TRY IT: Though the entries hold pictures, only their text should be duplicated, exactly and in full.
===
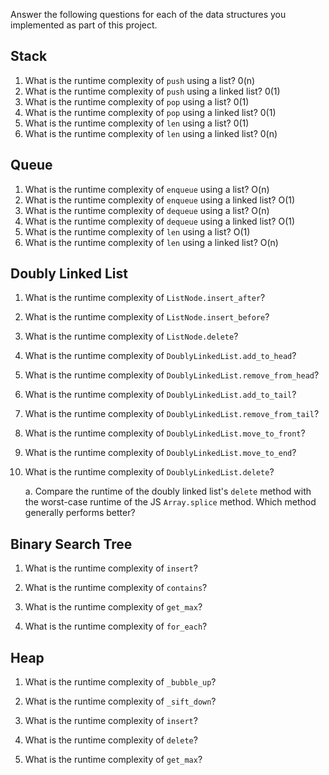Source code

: Answer the following questions for each of the data structures you implemented as part of this project.

## Stack

1. What is the runtime complexity of `push` using a list?
        0(n)
2. What is the runtime complexity of `push` using a linked list?
        0(1)
3. What is the runtime complexity of `pop` using a list?
        0(1)
4. What is the runtime complexity of `pop` using a linked list?
        0(1)
5. What is the runtime complexity of `len` using a list?
        0(1)
6. What is the runtime complexity of `len` using a linked list?
        0(n)
## Queue

1. What is the runtime complexity of `enqueue` using a list?
        O(n)
2. What is the runtime complexity of `enqueue` using a linked list?
        O(1)
3. What is the runtime complexity of `dequeue` using a list?
        O(n)
4. What is the runtime complexity of `dequeue` using a linked list?
        O(1)
5. What is the runtime complexity of `len` using a list?
        O(1)
6. What is the runtime complexity of `len` using a linked list?
        O(n)
## Doubly Linked List

1. What is the runtime complexity of `ListNode.insert_after`?

2. What is the runtime complexity of `ListNode.insert_before`?

3. What is the runtime complexity of `ListNode.delete`?

4. What is the runtime complexity of `DoublyLinkedList.add_to_head`?

5. What is the runtime complexity of `DoublyLinkedList.remove_from_head`?

6. What is the runtime complexity of `DoublyLinkedList.add_to_tail`?

7. What is the runtime complexity of `DoublyLinkedList.remove_from_tail`?

8. What is the runtime complexity of `DoublyLinkedList.move_to_front`?

9. What is the runtime complexity of `DoublyLinkedList.move_to_end`?

10. What is the runtime complexity of `DoublyLinkedList.delete`?

    a. Compare the runtime of the doubly linked list's `delete` method with the worst-case runtime of the JS `Array.splice` method. Which method generally performs better?

## Binary Search Tree

1. What is the runtime complexity of `insert`? 

2. What is the runtime complexity of `contains`?

3. What is the runtime complexity of `get_max`? 

4. What is the runtime complexity of `for_each`?
    
## Heap

1. What is the runtime complexity of `_bubble_up`?

2. What is the runtime complexity of `_sift_down`?

3. What is the runtime complexity of `insert`?

4. What is the runtime complexity of `delete`?

5. What is the runtime complexity of `get_max`?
===
EXERCISE RESULT:
Source code

: Answer the following questions for each of the data structures you implemented as part of this project.

## Stack

1. What is the runtime complexity of `push` using a list?
        0(n)
2. What is the runtime complexity of `push` using a linked list?
        0(1)
3. What is the runtime complexity of `pop` using a list?
        0(1)
4. What is the runtime complexity of `pop` using a linked list?
        0(1)
5. What is the runtime complexity of `len` using a list?
        0(1)
6. What is the runtime complexity of `len` using a linked list?
        0(n)
## Queue

1. What is the runtime complexity of `enqueue` using a list?
        O(n)
2. What is the runtime complexity of `enqueue` using a linked list?
        O(1)
3. What is the runtime complexity of `dequeue` using a list?
        O(n)
4. What is the runtime complexity of `dequeue` using a linked list?
        O(1)
5. What is the runtime complexity of `len` using a list?
        O(1)
6. What is the runtime complexity of `len` using a linked list?
        O(n)
## Doubly Linked List

1. What is the runtime complexity of `ListNode.insert_after`?

2. What is the runtime complexity of `ListNode.insert_before`?

3. What is the runtime complexity of `ListNode.delete`?

4. What is the runtime complexity of `DoublyLinkedList.add_to_head`?

5. What is the runtime complexity of `DoublyLinkedList.remove_from_head`?

6. What is the runtime complexity of `DoublyLinkedList.add_to_tail`?

7. What is the runtime complexity of `DoublyLinkedList.remove_from_tail`?

8. What is the runtime complexity of `DoublyLinkedList.move_to_front`?

9. What is the runtime complexity of `DoublyLinkedList.move_to_end`?

10. What is the runtime complexity of `DoublyLinkedList.delete`?

    a. Compare the runtime of the doubly linked list's `delete` method with the worst-case runtime of the JS `Array.splice` method. Which method generally performs better?

## Binary Search Tree

1. What is the runtime complexity of `insert`? 

2. What is the runtime complexity of `contains`?

3. What is the runtime complexity of `get_max`? 

4. What is the runtime complexity of `for_each`?
    
## Heap

1. What is the runtime complexity of `_bubble_up`?

2. What is the runtime complexity of `_sift_down`?

3. What is the runtime complexity of `insert`?

4. What is the runtime complexity of `delete`?

5. What is the runtime complexity of `get_max`?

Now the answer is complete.